If you pay your taxes or insurance through your mortgage company, these payments can and will change from year to year. Your mortgage company keeps a savings account on hand for you (called an escrow account) to pay those bills. If there isn’t enough to pay the bills, they’ll raise your payment to cover it.
Couple of different ways.
Mortgage payments include a certain amount for interest, and also for an escrow account that goes to pay property taxes and often homeowners insurance.
* Some loans have a variable/adjustable interest rate. If interest rates go up, payment amount increases to keep pace.
* If property taxes or insurance premiums go up, payment amount has to increase to maintain the balance in escrow used to pay for those.

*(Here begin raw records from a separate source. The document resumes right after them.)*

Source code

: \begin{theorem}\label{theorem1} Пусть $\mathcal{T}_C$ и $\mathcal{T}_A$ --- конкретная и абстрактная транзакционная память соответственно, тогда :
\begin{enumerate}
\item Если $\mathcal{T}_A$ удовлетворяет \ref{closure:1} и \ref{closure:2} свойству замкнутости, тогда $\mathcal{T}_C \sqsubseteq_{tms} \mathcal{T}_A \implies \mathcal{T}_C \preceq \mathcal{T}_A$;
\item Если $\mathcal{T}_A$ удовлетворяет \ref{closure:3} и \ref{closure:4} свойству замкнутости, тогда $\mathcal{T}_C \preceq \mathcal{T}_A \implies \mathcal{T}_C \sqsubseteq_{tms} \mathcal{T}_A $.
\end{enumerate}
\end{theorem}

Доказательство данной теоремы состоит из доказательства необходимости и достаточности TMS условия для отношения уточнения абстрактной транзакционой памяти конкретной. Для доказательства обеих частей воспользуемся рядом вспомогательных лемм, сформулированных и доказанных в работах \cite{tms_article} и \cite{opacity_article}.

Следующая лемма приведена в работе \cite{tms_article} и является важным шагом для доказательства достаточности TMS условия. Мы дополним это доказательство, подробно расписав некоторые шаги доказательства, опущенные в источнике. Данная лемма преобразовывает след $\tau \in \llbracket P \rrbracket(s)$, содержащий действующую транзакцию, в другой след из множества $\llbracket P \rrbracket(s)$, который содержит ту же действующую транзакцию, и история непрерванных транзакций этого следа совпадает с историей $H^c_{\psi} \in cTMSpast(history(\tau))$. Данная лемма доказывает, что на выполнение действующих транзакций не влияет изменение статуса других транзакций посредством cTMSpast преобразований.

There are lots of different kinds of mortgages. A typical, 30 year fixed mortgage usually includes payments for taxes and insurance in the payment. Although the payments for principal and interest don’t change in that kind of loan, taxes and insurance usually go up, especially as property values rise. The taxes on my loan have doubled in the past few years, so my payment has gone up by a couple hundred dollars to cover that increase. Another kind of mortgage is an adjustable rate mortgage. Under that kind of loan, the interest rate changes depending on what interest rates overall are doing, so your payment of interest might go up or down. You still have taxes and insurance in that kind of loan, which can also go up (or down if property values drop).

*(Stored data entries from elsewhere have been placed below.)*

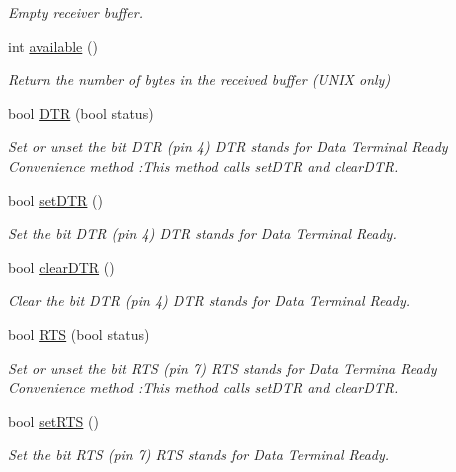\begin{DoxyCompactItemize}
\begin{DoxyCompactList}\small\item\em Empty receiver buffer. \end{DoxyCompactList}\item 
int \hyperlink{classserialib_a50c91bf8cab23afdfdf05ca58392456f}{available} ()
\begin{DoxyCompactList}\small\item\em Return the number of bytes in the received buffer (U\+N\+IX only) \end{DoxyCompactList}\item 
bool \hyperlink{classserialib_a3dc0ec56e84ab2b43dc02fc2e02148a1}{D\+TR} (bool status)
\begin{DoxyCompactList}\small\item\em Set or unset the bit D\+TR (pin 4) D\+TR stands for Data Terminal Ready Convenience method \+:This method calls set\+D\+TR and clear\+D\+TR. \end{DoxyCompactList}\item 
bool \hyperlink{classserialib_a7564b9e28b1b50675d9d6d3fabc896c0}{set\+D\+TR} ()
\begin{DoxyCompactList}\small\item\em Set the bit D\+TR (pin 4) D\+TR stands for Data Terminal Ready. \end{DoxyCompactList}\item 
bool \hyperlink{classserialib_adf49bff6401d3101b41fb52e98309635}{clear\+D\+TR} ()
\begin{DoxyCompactList}\small\item\em Clear the bit D\+TR (pin 4) D\+TR stands for Data Terminal Ready. \end{DoxyCompactList}\item 
bool \hyperlink{classserialib_a5a73f159762fa4d5c252f36acfe7ab47}{R\+TS} (bool status)
\begin{DoxyCompactList}\small\item\em Set or unset the bit R\+TS (pin 7) R\+TS stands for Data Termina Ready Convenience method \+:This method calls set\+D\+TR and clear\+D\+TR. \end{DoxyCompactList}\item 
bool \hyperlink{classserialib_a21767ffe86a76f300a71c496fbcc26a1}{set\+R\+TS} ()
\begin{DoxyCompactList}\small\item\em Set the bit R\+TS (pin 7) R\+TS stands for Data Terminal Ready. \end{DoxyCompactList}\item 

\end{DoxyCompactItemize}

You’re getting contradictory answers because the way mortgages are done varies by country. In the USA, most mortgages have a fixed interest for the length of the loan. The payment for the loan won’t change over the term of the loan. The amount of your payment that goes to interest versus principle changes over the length of the loan. Look up an amortization schedule to see how it exactly works out.

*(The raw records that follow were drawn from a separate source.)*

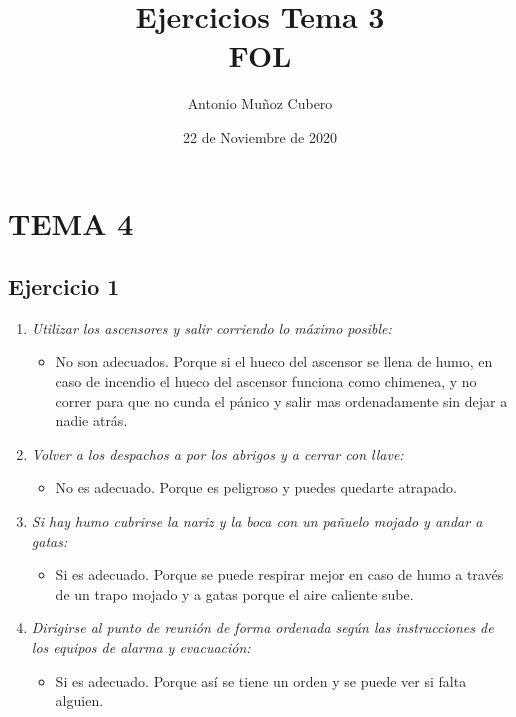 \documentclass{article}
\title{Ejercicios Tema 3 \\ \textbf{FOL}}
\author{Antonio Muñoz Cubero}
\date{22 de Noviembre de 2020}
\begin{document}
  \maketitle
    \tableofcontents
        

  \newpage
    \section{TEMA 4}
      \subsection{Ejercicio 1}
        \begin{enumerate}[label=(\alph*)]
          \item \textit{Utilizar los ascensores y salir corriendo lo máximo posible:}
            \begin{itemize}
              \item No son adecuados. Porque si el hueco del ascensor se llena de humo, en caso de incendio el hueco del ascensor funciona como chimenea, y no correr para que no cunda el pánico y salir mas ordenadamente sin dejar a nadie atrás.
            \end{itemize}
          \item \textit{Volver a los despachos a por los abrigos y a cerrar con llave:}
            \begin{itemize}
              \item No es adecuado. Porque es peligroso y puedes quedarte atrapado.
            \end{itemize}
          \item \textit{Si hay humo cubrirse la nariz y la boca con un pañuelo mojado y andar a gatas:}
            \begin{itemize}
              \item Si es adecuado. Porque se puede respirar mejor en caso de humo a través de un trapo mojado y a gatas porque el aire caliente sube.
            \end{itemize}
          \item \textit{Dirigirse al punto de reunión de forma ordenada según las instrucciones de los equipos de alarma y evacuación:}
            \begin{itemize}
              \item Si es adecuado. Porque así se tiene un orden y se puede ver si falta alguien.

\end{itemize}
\end{enumerate}
\end{document}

Most places have property tax that you’ll have to pay, and most loans require insurance to protect the property and you’ll have to pay that too. Some banks let you do that on your own, buy others require escrow and then they pay on your behalf. Since taxes and insurance can vary in price, the amount you’d pay for these can change.
My mortgage is fixed but if the house is appraised at a higher value then when I bought it I will pay more in property taxes. If I ever have an insurance claim my payment will go up. People look at the flat cost of a mortgage and the monthly payment and think that’s it but forget you have to pay taxes and insurance generally thru an escrow account with your lender.